TASK REQUIREMENTS.
For each line in the data below that has the word "oplus", copy that line.

•••••

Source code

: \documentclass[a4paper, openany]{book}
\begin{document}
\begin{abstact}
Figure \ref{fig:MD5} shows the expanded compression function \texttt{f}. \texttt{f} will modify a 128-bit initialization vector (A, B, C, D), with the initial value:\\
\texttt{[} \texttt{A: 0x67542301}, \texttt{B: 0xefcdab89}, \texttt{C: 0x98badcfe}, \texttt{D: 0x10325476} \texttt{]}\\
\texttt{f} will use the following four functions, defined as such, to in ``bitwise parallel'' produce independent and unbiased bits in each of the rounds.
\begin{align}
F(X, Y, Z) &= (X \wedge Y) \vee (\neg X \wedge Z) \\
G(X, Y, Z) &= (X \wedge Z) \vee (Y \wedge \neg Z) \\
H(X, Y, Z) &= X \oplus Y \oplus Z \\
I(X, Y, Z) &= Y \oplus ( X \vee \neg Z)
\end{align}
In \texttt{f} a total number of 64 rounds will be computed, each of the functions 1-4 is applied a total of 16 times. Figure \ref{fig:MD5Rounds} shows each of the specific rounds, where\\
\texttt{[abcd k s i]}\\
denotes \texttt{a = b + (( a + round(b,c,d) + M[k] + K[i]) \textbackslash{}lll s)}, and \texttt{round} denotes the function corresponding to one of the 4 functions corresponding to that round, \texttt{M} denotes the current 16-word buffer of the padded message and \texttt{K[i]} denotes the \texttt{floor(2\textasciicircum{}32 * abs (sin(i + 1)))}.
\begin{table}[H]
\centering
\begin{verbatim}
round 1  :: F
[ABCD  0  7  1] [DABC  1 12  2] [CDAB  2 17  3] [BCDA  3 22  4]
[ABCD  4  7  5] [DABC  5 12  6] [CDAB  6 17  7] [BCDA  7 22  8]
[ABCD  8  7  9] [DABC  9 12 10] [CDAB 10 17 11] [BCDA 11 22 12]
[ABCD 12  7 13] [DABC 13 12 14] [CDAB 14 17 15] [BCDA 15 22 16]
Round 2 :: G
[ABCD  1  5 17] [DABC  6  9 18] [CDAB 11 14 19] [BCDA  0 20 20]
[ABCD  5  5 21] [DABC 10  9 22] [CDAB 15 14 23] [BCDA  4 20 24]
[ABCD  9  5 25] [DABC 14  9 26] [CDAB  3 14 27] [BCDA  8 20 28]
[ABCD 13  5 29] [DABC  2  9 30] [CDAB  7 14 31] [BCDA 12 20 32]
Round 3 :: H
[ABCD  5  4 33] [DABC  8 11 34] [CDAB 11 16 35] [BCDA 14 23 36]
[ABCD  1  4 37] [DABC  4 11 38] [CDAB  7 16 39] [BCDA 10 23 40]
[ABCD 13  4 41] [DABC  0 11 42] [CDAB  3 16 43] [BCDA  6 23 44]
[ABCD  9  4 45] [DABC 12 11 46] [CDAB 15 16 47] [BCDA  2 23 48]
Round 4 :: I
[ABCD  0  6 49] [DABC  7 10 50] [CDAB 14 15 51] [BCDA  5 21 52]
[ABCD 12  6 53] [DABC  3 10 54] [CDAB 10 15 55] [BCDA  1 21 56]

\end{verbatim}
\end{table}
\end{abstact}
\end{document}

•••••

TASK SOLUTION.
H(X, Y, Z) &= X \oplus Y \oplus Z \\
I(X, Y, Z) &= Y \oplus ( X \vee \neg Z)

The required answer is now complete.